Al Qaeda Ramps Up Attacks in Iraq

As the world focuses on the Syrian civil war, the use of chemical weapons, and the rise of al Qaeda and Islamist groups, the resurgence of the Islamic State of Iraq and the Levant, which is al Qaeda’s affiliate in Iraq, is going largely unnoticed. Violence in Iraq has spiked this year, with a wave of suicide bombings, car bombings, and armed attacks. As al Qaeda focuses energy on Syria, it certainly hasn’t left Iraq behind.

Al Qaeda clearly has the resources to carry out attacks such as today’s, in which five suicide bombers and a multitude of car bombs were used. One attack included a suicide assault team against a police special forces base in Bayji. The al Qaeda fighters entered the perimeter of the base before being gunned down. From Russia Today:

The first bomb exploded next to a tent full of mourners in the Shiite neighborhood. Shortly after, a suicide bomber detonated his device while driving a car near the funeral-goers. A third bomb exploded as police and ambulances arrived at the scene.
“Crowds of people were visiting the tent to offer their condolences when suddenly a powerful blast…threw me to ground,” said 35-year-old Basim Raheem.

“When I tried to get up, a second blast happened. My clothes were covered with blood and human flesh. I thought I was wounded, but later discovered I was lying in a pool of others’ blood,” he added.

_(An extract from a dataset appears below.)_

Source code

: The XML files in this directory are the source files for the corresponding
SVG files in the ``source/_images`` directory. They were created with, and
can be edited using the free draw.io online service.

No one immediately claimed responsibility for the attacks in Baghdad, in which at least 65 people were killed and 120 others wounded, medics said.

However, the majority of the region’s attacks are carried out by Sunni insurgents with links to Al-Qaeda, who say the Shiite government is discriminating against the country’s Sunni minority.

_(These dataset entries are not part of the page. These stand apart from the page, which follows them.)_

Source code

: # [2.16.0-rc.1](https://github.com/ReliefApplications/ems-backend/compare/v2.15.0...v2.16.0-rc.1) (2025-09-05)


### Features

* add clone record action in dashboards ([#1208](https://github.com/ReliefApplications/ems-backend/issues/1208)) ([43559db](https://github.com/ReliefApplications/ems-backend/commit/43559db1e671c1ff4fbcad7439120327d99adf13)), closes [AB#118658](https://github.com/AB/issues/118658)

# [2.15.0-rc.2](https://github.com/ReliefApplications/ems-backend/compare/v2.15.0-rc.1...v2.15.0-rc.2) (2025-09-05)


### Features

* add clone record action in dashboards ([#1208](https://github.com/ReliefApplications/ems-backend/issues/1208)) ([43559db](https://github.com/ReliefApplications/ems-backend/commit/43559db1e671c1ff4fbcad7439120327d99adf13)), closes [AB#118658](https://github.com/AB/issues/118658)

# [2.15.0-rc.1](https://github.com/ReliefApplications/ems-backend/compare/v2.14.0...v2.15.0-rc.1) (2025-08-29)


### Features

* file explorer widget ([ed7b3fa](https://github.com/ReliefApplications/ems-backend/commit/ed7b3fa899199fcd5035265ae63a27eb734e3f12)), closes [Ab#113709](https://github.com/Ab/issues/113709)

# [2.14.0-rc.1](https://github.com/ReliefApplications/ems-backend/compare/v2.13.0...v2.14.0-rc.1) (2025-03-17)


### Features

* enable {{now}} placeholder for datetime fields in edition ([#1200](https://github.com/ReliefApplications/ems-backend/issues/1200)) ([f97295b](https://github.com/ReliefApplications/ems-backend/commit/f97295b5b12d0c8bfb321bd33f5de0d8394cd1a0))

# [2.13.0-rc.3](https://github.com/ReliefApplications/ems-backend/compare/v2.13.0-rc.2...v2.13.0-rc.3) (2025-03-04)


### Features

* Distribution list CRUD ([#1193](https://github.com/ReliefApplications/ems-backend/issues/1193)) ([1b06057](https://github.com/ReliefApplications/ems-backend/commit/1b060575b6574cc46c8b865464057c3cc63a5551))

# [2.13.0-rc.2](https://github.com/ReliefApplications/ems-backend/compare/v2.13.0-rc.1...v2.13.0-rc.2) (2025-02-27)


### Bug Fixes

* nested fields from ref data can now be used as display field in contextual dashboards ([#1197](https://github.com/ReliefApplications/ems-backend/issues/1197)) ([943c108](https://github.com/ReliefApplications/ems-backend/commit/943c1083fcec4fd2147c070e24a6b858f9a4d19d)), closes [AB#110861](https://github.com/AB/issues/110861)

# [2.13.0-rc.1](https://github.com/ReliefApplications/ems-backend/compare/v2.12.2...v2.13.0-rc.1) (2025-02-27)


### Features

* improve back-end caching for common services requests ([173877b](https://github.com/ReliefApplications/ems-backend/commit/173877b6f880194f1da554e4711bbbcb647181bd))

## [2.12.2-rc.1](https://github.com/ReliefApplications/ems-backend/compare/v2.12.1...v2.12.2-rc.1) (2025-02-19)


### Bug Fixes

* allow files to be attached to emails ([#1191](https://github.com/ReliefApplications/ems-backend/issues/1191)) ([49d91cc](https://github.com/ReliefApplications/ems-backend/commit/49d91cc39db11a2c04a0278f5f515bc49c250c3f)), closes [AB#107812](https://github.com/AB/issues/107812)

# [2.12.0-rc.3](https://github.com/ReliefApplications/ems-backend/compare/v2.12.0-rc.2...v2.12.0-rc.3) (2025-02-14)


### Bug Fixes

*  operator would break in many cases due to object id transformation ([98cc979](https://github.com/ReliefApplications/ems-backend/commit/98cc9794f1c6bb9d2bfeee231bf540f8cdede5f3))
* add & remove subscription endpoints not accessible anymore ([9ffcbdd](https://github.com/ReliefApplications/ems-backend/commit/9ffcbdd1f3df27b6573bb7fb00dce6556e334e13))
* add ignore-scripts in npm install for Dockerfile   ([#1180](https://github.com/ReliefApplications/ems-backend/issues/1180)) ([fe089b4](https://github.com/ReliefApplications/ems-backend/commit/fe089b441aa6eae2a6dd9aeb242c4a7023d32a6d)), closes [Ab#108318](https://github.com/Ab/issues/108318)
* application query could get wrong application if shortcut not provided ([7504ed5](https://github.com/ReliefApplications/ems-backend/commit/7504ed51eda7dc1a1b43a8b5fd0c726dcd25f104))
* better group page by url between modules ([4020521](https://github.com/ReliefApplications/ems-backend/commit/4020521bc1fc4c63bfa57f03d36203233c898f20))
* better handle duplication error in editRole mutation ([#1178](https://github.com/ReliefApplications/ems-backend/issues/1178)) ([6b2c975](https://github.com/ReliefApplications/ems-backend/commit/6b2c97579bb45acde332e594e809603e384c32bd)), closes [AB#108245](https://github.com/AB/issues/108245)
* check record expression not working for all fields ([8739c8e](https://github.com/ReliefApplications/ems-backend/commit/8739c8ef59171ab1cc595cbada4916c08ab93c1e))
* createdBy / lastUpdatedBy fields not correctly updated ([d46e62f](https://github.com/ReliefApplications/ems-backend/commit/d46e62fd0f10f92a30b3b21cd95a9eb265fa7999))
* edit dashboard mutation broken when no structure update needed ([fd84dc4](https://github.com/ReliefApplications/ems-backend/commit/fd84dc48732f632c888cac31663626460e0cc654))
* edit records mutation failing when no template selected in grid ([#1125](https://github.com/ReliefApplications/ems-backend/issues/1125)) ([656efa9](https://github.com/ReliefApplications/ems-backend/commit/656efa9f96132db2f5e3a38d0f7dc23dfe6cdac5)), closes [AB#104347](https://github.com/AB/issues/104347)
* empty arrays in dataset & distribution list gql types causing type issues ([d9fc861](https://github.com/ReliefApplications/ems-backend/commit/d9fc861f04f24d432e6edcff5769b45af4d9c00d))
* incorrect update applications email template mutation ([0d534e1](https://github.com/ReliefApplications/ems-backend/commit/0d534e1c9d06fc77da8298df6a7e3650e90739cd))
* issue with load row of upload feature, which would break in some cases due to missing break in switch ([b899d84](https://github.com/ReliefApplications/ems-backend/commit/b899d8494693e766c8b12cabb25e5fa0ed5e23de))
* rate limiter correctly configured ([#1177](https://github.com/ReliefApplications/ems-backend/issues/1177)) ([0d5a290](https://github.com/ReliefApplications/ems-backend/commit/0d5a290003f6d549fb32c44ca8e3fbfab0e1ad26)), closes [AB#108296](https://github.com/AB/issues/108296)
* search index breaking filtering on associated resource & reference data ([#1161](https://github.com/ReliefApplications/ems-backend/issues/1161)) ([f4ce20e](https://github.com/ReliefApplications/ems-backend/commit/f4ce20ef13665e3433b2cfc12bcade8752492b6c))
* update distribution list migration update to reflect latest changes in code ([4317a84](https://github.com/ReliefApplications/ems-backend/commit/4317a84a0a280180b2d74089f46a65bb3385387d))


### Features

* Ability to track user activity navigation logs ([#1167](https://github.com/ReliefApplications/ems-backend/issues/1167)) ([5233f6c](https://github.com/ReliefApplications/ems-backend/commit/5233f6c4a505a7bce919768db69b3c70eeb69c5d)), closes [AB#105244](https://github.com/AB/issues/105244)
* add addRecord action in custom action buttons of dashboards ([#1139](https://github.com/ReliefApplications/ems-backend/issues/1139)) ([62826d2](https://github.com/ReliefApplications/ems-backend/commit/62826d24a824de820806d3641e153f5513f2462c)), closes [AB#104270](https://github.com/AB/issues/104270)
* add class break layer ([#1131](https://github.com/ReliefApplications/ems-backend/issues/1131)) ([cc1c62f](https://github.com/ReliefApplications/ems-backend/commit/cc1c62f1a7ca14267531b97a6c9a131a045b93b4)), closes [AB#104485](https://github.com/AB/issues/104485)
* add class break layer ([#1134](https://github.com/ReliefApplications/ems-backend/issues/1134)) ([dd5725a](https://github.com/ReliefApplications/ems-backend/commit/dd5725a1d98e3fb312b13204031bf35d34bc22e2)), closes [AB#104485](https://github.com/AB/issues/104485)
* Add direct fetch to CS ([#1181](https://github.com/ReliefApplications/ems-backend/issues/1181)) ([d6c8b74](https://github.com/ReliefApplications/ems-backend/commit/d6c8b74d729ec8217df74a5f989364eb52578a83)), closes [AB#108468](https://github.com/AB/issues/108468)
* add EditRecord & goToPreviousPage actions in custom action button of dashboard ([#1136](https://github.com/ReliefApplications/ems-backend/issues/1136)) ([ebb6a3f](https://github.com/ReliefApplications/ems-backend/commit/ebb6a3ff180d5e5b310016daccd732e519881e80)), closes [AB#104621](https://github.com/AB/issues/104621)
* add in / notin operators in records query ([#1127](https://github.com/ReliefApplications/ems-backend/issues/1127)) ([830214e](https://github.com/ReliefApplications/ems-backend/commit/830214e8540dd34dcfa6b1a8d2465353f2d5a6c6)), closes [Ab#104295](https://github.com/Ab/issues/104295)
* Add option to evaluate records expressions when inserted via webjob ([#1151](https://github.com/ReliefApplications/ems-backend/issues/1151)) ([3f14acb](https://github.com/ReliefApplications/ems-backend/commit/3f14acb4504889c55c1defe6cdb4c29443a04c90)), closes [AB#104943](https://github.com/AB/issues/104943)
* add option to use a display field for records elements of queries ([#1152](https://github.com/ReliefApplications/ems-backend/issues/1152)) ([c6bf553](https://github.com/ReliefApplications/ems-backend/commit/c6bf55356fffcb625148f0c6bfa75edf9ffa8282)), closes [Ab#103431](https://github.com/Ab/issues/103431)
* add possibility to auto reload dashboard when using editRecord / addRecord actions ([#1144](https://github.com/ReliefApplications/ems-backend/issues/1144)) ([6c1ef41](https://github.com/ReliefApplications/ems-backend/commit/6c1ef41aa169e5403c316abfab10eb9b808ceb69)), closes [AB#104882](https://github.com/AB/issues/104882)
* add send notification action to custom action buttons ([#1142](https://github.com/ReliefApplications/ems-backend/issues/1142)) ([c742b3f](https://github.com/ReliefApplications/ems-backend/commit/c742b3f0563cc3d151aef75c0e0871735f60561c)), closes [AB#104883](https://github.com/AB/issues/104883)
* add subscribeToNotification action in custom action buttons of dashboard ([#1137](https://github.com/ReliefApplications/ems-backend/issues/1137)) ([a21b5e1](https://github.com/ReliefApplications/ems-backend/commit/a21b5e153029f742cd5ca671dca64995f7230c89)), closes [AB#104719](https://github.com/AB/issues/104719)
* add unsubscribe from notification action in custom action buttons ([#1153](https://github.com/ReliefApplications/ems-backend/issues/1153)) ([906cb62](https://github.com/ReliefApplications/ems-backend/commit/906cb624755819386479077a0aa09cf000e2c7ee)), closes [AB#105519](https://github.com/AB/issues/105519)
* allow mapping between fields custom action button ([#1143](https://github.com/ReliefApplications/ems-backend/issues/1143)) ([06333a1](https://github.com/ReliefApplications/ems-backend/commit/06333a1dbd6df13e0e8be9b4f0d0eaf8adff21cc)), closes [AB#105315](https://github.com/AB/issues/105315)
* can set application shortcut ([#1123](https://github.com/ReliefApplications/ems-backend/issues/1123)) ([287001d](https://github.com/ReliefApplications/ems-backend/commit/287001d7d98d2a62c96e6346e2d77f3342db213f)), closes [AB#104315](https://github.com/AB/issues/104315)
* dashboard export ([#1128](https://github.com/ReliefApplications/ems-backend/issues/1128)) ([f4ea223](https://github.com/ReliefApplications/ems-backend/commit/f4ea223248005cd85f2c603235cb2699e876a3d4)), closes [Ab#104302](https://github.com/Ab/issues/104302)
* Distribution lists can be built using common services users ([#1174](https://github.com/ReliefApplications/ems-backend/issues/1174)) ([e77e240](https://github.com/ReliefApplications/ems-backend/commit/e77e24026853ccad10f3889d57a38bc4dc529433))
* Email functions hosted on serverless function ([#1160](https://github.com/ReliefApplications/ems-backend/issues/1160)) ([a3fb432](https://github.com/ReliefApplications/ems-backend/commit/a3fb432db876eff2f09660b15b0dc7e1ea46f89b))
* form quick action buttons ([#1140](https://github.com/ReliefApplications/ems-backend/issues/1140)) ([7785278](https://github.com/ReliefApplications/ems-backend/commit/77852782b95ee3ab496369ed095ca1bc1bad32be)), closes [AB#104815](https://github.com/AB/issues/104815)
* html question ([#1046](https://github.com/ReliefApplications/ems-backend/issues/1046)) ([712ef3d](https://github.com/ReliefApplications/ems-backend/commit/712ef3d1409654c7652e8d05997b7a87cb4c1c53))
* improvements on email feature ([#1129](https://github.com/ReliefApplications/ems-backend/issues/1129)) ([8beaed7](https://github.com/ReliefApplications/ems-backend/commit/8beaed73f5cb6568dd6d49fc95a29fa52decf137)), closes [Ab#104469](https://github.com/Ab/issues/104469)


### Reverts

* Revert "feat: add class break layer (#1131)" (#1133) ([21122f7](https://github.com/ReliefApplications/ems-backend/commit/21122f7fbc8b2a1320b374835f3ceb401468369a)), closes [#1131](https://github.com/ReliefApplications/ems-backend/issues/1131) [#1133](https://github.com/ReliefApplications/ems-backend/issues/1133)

In a separate incident, at least eight people were killed and 12 others wounded when a car bomb exploded in the predominantly Shiite Ur district of the capital, police said.

Four suicide bombers attacked a police special forces base, killing seven and injuring more than 20 security officials in the northern city of Baiji. Police shot one of the militants, although the others managed to enter the base and blow themselves up.

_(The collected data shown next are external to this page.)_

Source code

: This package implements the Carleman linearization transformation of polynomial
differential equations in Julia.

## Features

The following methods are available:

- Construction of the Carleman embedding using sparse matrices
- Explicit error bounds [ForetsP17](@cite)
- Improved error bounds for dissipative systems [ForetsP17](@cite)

Sadly, attacks such as today’s in Iraq have become commonplace, and the country is dangerously close to slipping back to 2006-2007 levels of violence, when the al Qaeda-led insurgency was at its peak. Deadly bombings and suicide attacks against civilians and at markets and mosques are now an everyday occurrence.

The impact of the US’ inability to negotiate a deal with the Iraqi government to leave behind intelligence, logistics, special operations forces, and air support to continue to assist the Iraqi military post-2011 is now being felt in full. The failure to pursue al Qaeda in Iraq allowed the group to regenerate and launch deadly insurgencies in both Iraq and Syria.